United States Bankruptcy Court, S.D. Florida, Broward Division
Oct 29, 2004
Case No. 04-25167-BKC-RBR (Bankr. S.D. Fla. Oct. 29, 2004)

Opinion

Case No. 04-25167-BKC-RBR.

October 29, 2004


ORDER DISMISSING CHAPTER 13 PROCEEDING


THIS MATTER came before the Court on October 19, 2004, on Creditor TL Dallas (Special Risks) Limited's, "TLD", Motion to Dismiss (C.P. 10). The basis for the motion to dismiss is that the Chapter 13 filing and plan were not proposed in good faith and were done solely to preclude a trial on the objection to discharge in the Debtor's Chapter 7 proceeding currently pending in case no. 2004-2102-BKC-PGH-A.

I. FACTS

The Debtor filed a Chapter 7 proceeding on December 30, 2003. The Debtor scheduled assets of $17,660.00 and unsecured liabilities of $80,838.62. Creditor TLD was listed as an unsecured creditor, disputed and contingent in an unascertained amount. TLD filed an objection to discharge of their debt in the amount of $213,109.00. In this adversary proceeding TLD claimed the debt owed to it was nondischargeable pursuant to 11 USC § 523(a)(2)(A) and § 523(a)(6). Thereafter the Debtor received his discharge on May 13, 2004, excepting the pending adversary of TDL. The adversary was scheduled for pretrial at which time Judge Hyman was to set the matter for trial.

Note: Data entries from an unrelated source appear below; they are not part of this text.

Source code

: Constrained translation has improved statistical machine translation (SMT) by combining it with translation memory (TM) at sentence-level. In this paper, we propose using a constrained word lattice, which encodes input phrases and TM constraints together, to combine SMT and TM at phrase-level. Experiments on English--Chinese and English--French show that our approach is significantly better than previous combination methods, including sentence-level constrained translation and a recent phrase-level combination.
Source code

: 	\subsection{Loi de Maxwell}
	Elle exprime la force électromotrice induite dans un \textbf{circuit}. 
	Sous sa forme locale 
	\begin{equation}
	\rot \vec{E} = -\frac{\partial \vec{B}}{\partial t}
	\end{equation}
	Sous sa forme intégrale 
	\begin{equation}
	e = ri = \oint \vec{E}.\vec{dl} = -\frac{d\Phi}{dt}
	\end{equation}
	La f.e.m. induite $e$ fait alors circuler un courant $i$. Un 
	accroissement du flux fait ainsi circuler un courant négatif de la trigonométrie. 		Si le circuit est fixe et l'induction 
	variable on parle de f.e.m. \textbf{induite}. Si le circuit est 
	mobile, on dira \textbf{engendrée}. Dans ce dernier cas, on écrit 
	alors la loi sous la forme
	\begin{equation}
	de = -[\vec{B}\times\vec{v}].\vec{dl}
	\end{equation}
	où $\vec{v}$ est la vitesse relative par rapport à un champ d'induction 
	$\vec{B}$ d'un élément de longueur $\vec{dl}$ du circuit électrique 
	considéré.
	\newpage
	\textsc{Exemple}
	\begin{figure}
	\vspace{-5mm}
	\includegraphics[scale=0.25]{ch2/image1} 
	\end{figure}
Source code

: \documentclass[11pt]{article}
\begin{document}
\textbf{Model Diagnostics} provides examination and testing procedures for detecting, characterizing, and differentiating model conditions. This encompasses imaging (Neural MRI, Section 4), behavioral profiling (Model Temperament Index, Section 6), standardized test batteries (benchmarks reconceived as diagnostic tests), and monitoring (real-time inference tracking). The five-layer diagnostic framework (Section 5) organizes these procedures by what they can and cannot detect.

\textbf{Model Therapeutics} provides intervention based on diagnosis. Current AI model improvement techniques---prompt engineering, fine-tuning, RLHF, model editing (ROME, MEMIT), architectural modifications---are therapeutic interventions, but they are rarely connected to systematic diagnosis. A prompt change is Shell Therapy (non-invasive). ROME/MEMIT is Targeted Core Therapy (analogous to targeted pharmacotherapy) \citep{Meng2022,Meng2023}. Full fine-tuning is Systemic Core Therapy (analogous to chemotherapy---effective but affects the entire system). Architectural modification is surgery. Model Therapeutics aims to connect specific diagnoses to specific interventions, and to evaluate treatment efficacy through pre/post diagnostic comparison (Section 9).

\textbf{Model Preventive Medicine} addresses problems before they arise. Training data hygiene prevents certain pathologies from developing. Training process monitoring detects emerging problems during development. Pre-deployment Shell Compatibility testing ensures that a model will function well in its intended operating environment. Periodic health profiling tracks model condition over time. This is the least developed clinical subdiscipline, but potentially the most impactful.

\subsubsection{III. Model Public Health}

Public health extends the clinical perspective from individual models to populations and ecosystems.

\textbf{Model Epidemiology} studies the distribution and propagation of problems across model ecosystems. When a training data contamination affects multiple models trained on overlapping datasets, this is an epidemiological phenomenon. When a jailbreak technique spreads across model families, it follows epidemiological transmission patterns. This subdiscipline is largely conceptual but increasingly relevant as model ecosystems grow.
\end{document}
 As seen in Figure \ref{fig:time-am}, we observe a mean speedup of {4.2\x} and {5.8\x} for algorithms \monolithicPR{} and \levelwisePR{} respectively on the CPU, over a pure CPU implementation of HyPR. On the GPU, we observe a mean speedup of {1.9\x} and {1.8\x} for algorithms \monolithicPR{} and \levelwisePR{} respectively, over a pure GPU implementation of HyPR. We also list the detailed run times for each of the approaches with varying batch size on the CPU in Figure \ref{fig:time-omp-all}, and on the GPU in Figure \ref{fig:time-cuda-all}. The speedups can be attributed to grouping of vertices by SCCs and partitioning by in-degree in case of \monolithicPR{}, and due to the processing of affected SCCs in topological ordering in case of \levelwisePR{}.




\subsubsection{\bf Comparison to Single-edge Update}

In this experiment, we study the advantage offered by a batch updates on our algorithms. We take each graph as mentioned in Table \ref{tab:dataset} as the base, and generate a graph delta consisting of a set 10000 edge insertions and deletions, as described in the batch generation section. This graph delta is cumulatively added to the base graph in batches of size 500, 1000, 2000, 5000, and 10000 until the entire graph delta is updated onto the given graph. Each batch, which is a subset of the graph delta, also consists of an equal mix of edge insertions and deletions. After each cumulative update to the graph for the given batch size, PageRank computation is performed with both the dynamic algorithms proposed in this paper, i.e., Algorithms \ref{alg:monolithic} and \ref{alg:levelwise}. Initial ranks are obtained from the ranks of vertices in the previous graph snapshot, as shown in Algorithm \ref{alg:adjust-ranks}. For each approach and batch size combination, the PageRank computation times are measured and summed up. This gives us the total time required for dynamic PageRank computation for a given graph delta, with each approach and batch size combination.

On August 16, 2004, the Debtor filed this Chapter 13 proceeding. The Debtor scheduled only one creditor, TLD, in the amount of $213,109.00. The Debtor did not list this debt as contingent, unliquidated or disputed. The Chapter 13 plan seeks to pay $280.00 per month for 36 months or $10,080.00. Creditor TLD has objected to the Chapter 13 Plan and filed a Motion to Dismiss. The Debtor concedes that the Chapter 13 was filed for the sole purpose of avoiding the trial on the objection to discharge in the underlying Chapter 7 proceeding.

The Debtor would have been ineligible to be a Debtor under Chapter 13 without the Chapter 7 discharge of the $80,838.62 in unsecured debt. See 11 USC § 109(e).

This case is a "Chapter 20," a Chapter 7 followed by a Chapter 13 hence "Chapter 20," whereby the Debtor seeks to take advantage of both Chapter 7 and Chapter 13 without accepting the duties and responsibilities of each Chapter. The Chapter 7 bankruptcy provided for the discharge of all the Debtor's unsecured debt, but TLD. This Chapter 7 discharge now makes the Debtor eligible to file a Chapter 13. The Chapter 13 deprives TLD of its right to pursue the Debtor on the objection to discharge in the Chapter 7 and subjects TLD to the "super discharge" in the Chapter 13.

II. CONCLUSIONS OF LAW

The confirmation of a Chapter 13 Plan demands that the plan meet the requirements of 11 U.S.C. § 1325. Pursuant to subsection (a)(3) of 1325, to be entitled to confirmation, a Chapter 13 Plan must have been proposed in "good faith" and may not have been proposed by any other means forbidden by law.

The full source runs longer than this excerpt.